The members of DSWD region 7’s Municipal Action Team in Manjuyod together with the workers of the local government unit and the members of the Philippine National Police distribute the family food packs and hygiene kits to the 300 families displaced in Manjuyod Negros Oriental.

The Department of Social Welfare and Development in region 7 distributed family food packs and hygiene kits to the 300 internally displaced families affected by the armed encounter between the government forces and members of the rebel groups in Sitio Kabugtong, Barangay Bantolinao in Manjuyod, Negros Oriental.

According to DSWD-7 Regional Director Rebecca P. Geamala, the local government workers and the members of the Philippine National Police helped the DSWD’s Municipal Action Team members in the distribution of goods on June 24, 2019.  The DSWD-7 provided 300 family food packs and 300 hygiene kits worth P226,950.   The local government unit of Manjuyod also provided hot meals to the affected families.

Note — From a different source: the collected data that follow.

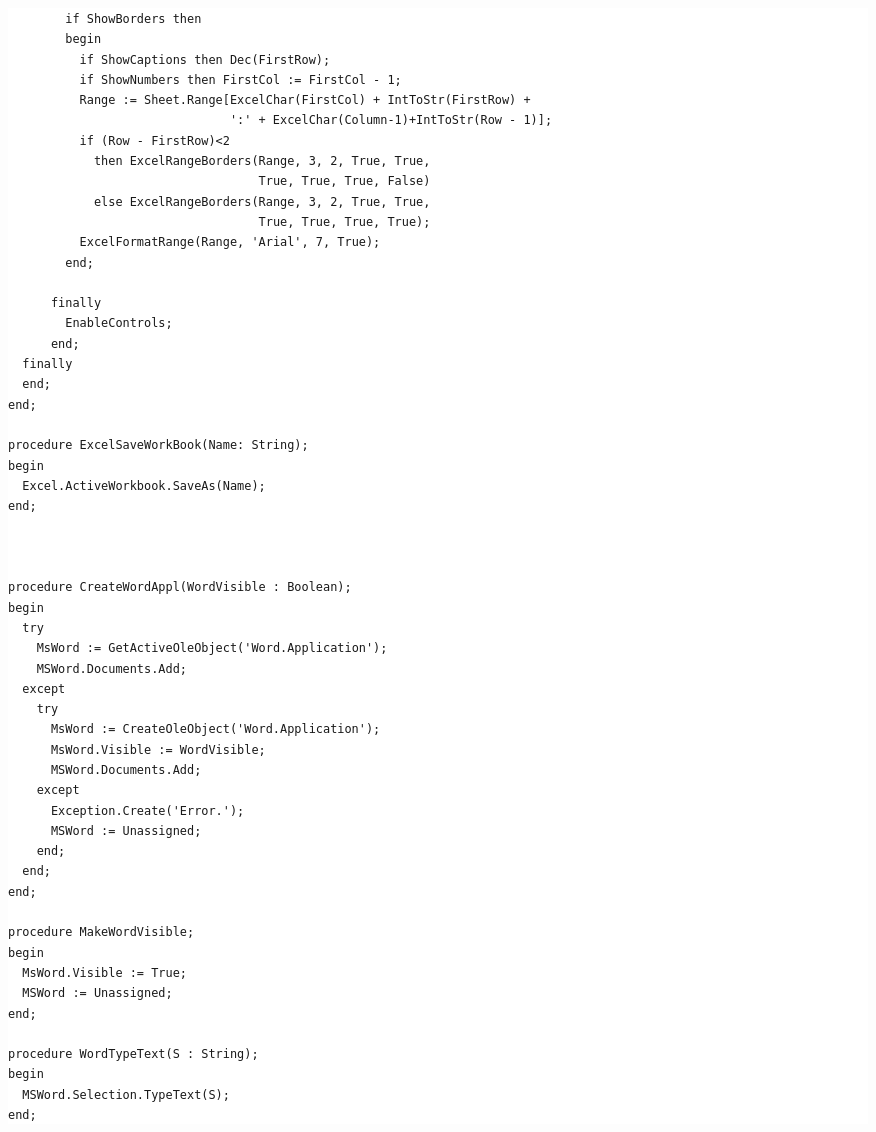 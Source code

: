             if ShowBorders then
            begin
              if ShowCaptions then Dec(FirstRow);
              if ShowNumbers then FirstCol := FirstCol - 1;
              Range := Sheet.Range[ExcelChar(FirstCol) + IntToStr(FirstRow) +
                                   ':' + ExcelChar(Column-1)+IntToStr(Row - 1)];
              if (Row - FirstRow)<2
                then ExcelRangeBorders(Range, 3, 2, True, True,
                                       True, True, True, False)
                else ExcelRangeBorders(Range, 3, 2, True, True,
                                       True, True, True, True);
              ExcelFormatRange(Range, 'Arial', 7, True);
            end;
     
          finally
            EnableControls;
          end;
      finally
      end;
    end;
     
    procedure ExcelSaveWorkBook(Name: String);
    begin
      Excel.ActiveWorkbook.SaveAs(Name);
    end;
     
     
     
    procedure CreateWordAppl(WordVisible : Boolean);
    begin
      try
        MsWord := GetActiveOleObject('Word.Application');
        MSWord.Documents.Add;
      except
        try
          MsWord := CreateOleObject('Word.Application');
          MsWord.Visible := WordVisible;
          MSWord.Documents.Add;
        except
          Exception.Create('Error.');
          MSWord := Unassigned;
        end;
      end;
    end;
     
    procedure MakeWordVisible;
    begin
      MsWord.Visible := True;
      MSWord := Unassigned;
    end;
     
    procedure WordTypeText(S : String);
    begin
      MSWord.Selection.TypeText(S);
    end;
      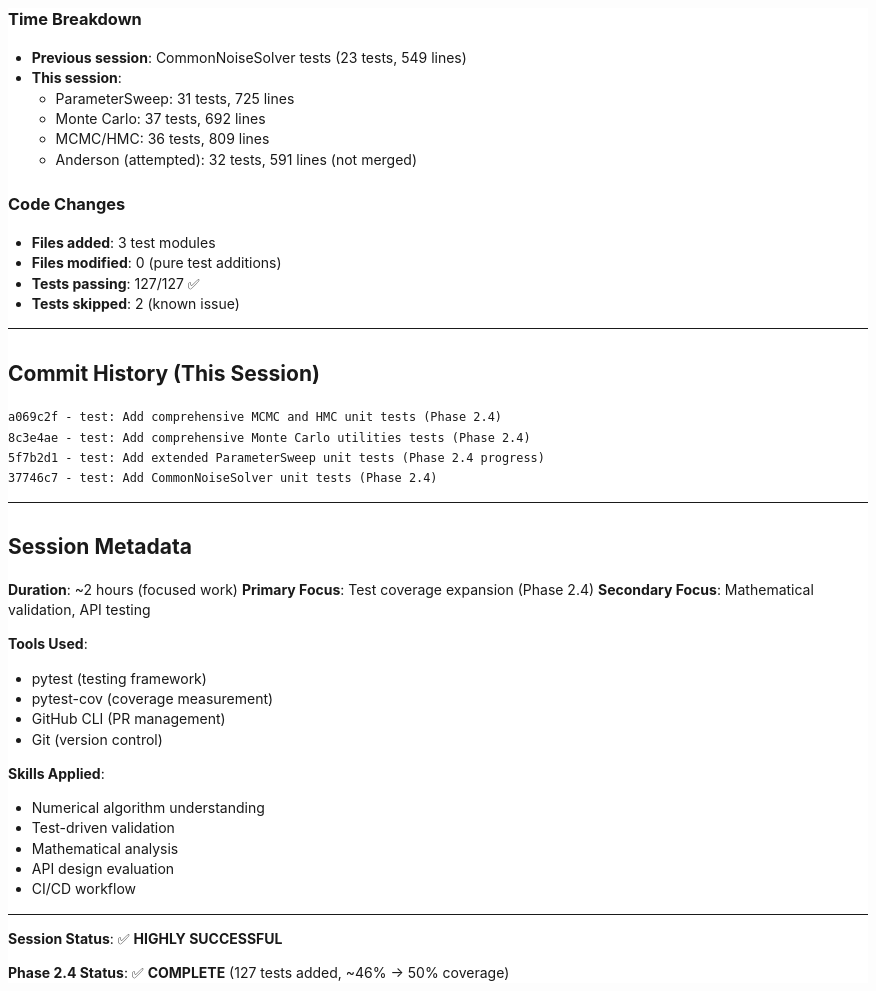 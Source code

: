 ### Time Breakdown

- **Previous session**: CommonNoiseSolver tests (23 tests, 549 lines)
- **This session**:
  - ParameterSweep: 31 tests, 725 lines
  - Monte Carlo: 37 tests, 692 lines
  - MCMC/HMC: 36 tests, 809 lines
  - Anderson (attempted): 32 tests, 591 lines (not merged)

### Code Changes

- **Files added**: 3 test modules
- **Files modified**: 0 (pure test additions)
- **Tests passing**: 127/127 ✅
- **Tests skipped**: 2 (known issue)

---

## Commit History (This Session)

```
a069c2f - test: Add comprehensive MCMC and HMC unit tests (Phase 2.4)
8c3e4ae - test: Add comprehensive Monte Carlo utilities tests (Phase 2.4)
5f7b2d1 - test: Add extended ParameterSweep unit tests (Phase 2.4 progress)
37746c7 - test: Add CommonNoiseSolver unit tests (Phase 2.4)
```

---

## Session Metadata

**Duration**: ~2 hours (focused work)
**Primary Focus**: Test coverage expansion (Phase 2.4)
**Secondary Focus**: Mathematical validation, API testing

**Tools Used**:
- pytest (testing framework)
- pytest-cov (coverage measurement)
- GitHub CLI (PR management)
- Git (version control)

**Skills Applied**:
- Numerical algorithm understanding
- Test-driven validation
- Mathematical analysis
- API design evaluation
- CI/CD workflow

---

**Session Status**: ✅ **HIGHLY SUCCESSFUL**

**Phase 2.4 Status**: ✅ **COMPLETE** (127 tests added, ~46% → 50% coverage)
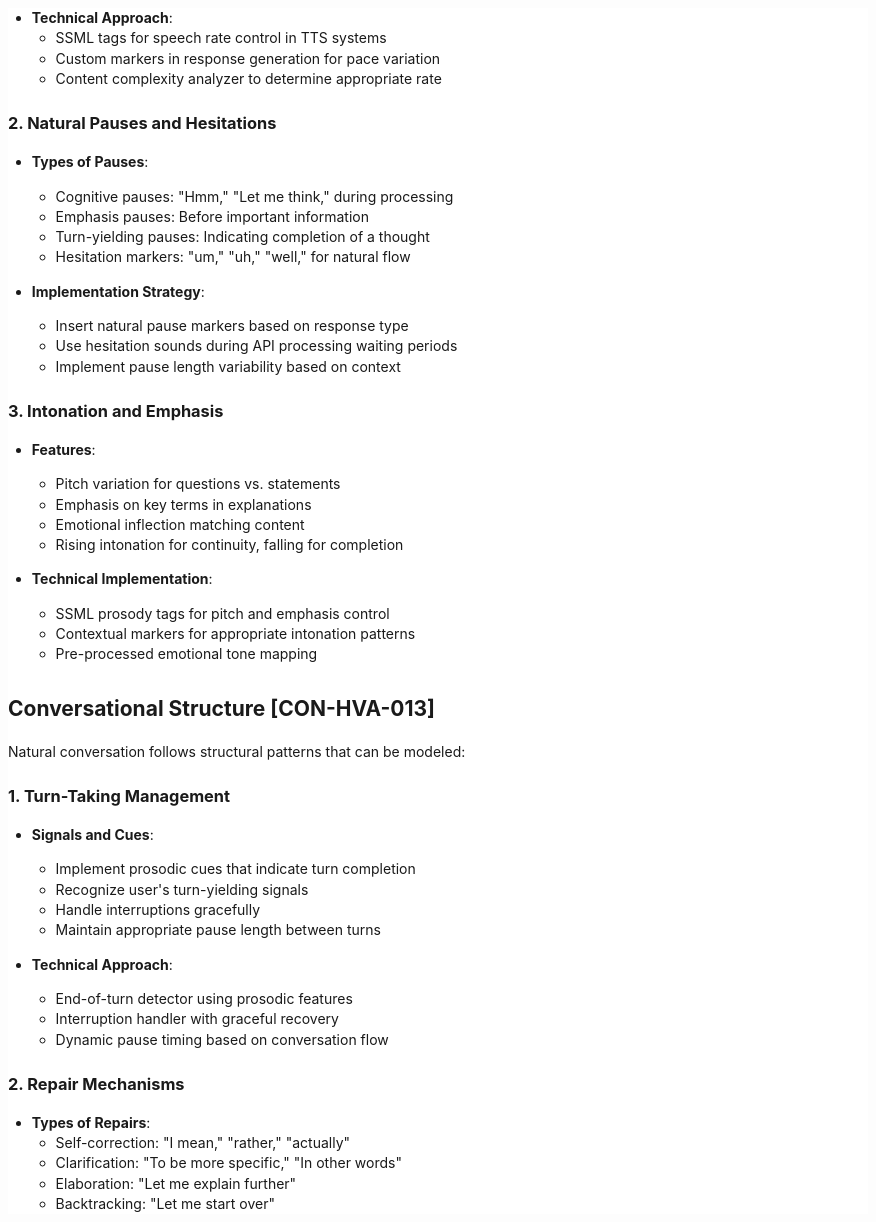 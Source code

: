 - **Technical Approach**:
  - SSML tags for speech rate control in TTS systems
  - Custom markers in response generation for pace variation
  - Content complexity analyzer to determine appropriate rate

### 2. Natural Pauses and Hesitations

- **Types of Pauses**:
  - Cognitive pauses: "Hmm," "Let me think," during processing
  - Emphasis pauses: Before important information
  - Turn-yielding pauses: Indicating completion of a thought
  - Hesitation markers: "um," "uh," "well," for natural flow

- **Implementation Strategy**:
  - Insert natural pause markers based on response type
  - Use hesitation sounds during API processing waiting periods
  - Implement pause length variability based on context

### 3. Intonation and Emphasis

- **Features**:
  - Pitch variation for questions vs. statements
  - Emphasis on key terms in explanations
  - Emotional inflection matching content
  - Rising intonation for continuity, falling for completion

- **Technical Implementation**:
  - SSML prosody tags for pitch and emphasis control
  - Contextual markers for appropriate intonation patterns
  - Pre-processed emotional tone mapping

## Conversational Structure [CON-HVA-013]

Natural conversation follows structural patterns that can be modeled:

### 1. Turn-Taking Management

- **Signals and Cues**:
  - Implement prosodic cues that indicate turn completion
  - Recognize user's turn-yielding signals
  - Handle interruptions gracefully
  - Maintain appropriate pause length between turns

- **Technical Approach**:
  - End-of-turn detector using prosodic features
  - Interruption handler with graceful recovery
  - Dynamic pause timing based on conversation flow

### 2. Repair Mechanisms

- **Types of Repairs**:
  - Self-correction: "I mean," "rather," "actually"
  - Clarification: "To be more specific," "In other words"
  - Elaboration: "Let me explain further"
  - Backtracking: "Let me start over"

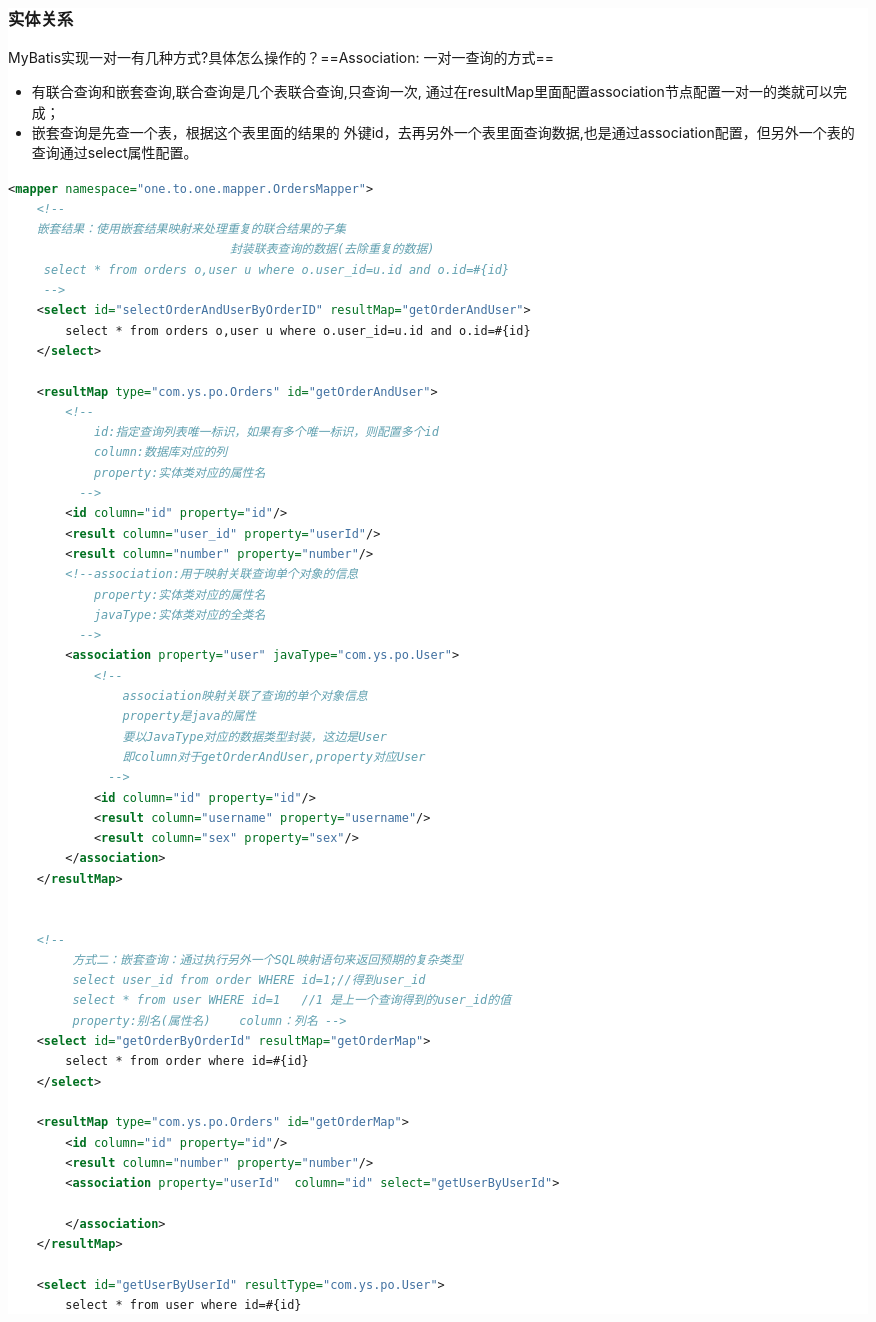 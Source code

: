 
### 实体关系

MyBatis实现一对一有几种方式?具体怎么操作的？==Association:  一对一查询的方式==
- 有联合查询和嵌套查询,联合查询是几个表联合查询,只查询一次, 通过在resultMap里面配置association节点配置一对一的类就可以完成；
- 嵌套查询是先查一个表，根据这个表里面的结果的 外键id，去再另外一个表里面查询数据,也是通过association配置，但另外一个表的查询通过select属性配置。

```xml
<mapper namespace="one.to.one.mapper.OrdersMapper">
    <!--
    嵌套结果：使用嵌套结果映射来处理重复的联合结果的子集
                               封装联表查询的数据(去除重复的数据)
     select * from orders o,user u where o.user_id=u.id and o.id=#{id}
     -->
    <select id="selectOrderAndUserByOrderID" resultMap="getOrderAndUser">
        select * from orders o,user u where o.user_id=u.id and o.id=#{id}
    </select>
    
    <resultMap type="com.ys.po.Orders" id="getOrderAndUser">
        <!--
            id:指定查询列表唯一标识，如果有多个唯一标识，则配置多个id
            column:数据库对应的列
            property:实体类对应的属性名
          -->
        <id column="id" property="id"/>
        <result column="user_id" property="userId"/>
        <result column="number" property="number"/>
        <!--association:用于映射关联查询单个对象的信息
            property:实体类对应的属性名
            javaType:实体类对应的全类名
          -->
        <association property="user" javaType="com.ys.po.User">
            <!--
                association映射关联了查询的单个对象信息
                property是java的属性
                要以JavaType对应的数据类型封装，这边是User
                即column对于getOrderAndUser,property对应User
              -->
            <id column="id" property="id"/>
            <result column="username" property="username"/>
            <result column="sex" property="sex"/>
        </association>
    </resultMap>
     
     
    <!--
         方式二：嵌套查询：通过执行另外一个SQL映射语句来返回预期的复杂类型
         select user_id from order WHERE id=1;//得到user_id
         select * from user WHERE id=1   //1 是上一个查询得到的user_id的值
         property:别名(属性名)    column：列名 -->
    <select id="getOrderByOrderId" resultMap="getOrderMap">
        select * from order where id=#{id}
    </select>
   
    <resultMap type="com.ys.po.Orders" id="getOrderMap">
        <id column="id" property="id"/>
        <result column="number" property="number"/>
        <association property="userId"  column="id" select="getUserByUserId">
         
        </association>
    </resultMap>
    
    <select id="getUserByUserId" resultType="com.ys.po.User">
        select * from user where id=#{id}
```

Out of the 300 displaced families, 237 are from barangays Bantolinao, Butong, Mandalupang, Candabong, Lamogong and Salvacion while the 63 families are from barangay Maaslum.

The incident happened on June 22, 2019 which affected seven (7) barangays of Manjuyod. The 300 displaced families took temporary shelter in two evacuation centers: Sotero Singco Memorial Elementary School in Barangay Maaslum and Municipal Gym in the Poblacion.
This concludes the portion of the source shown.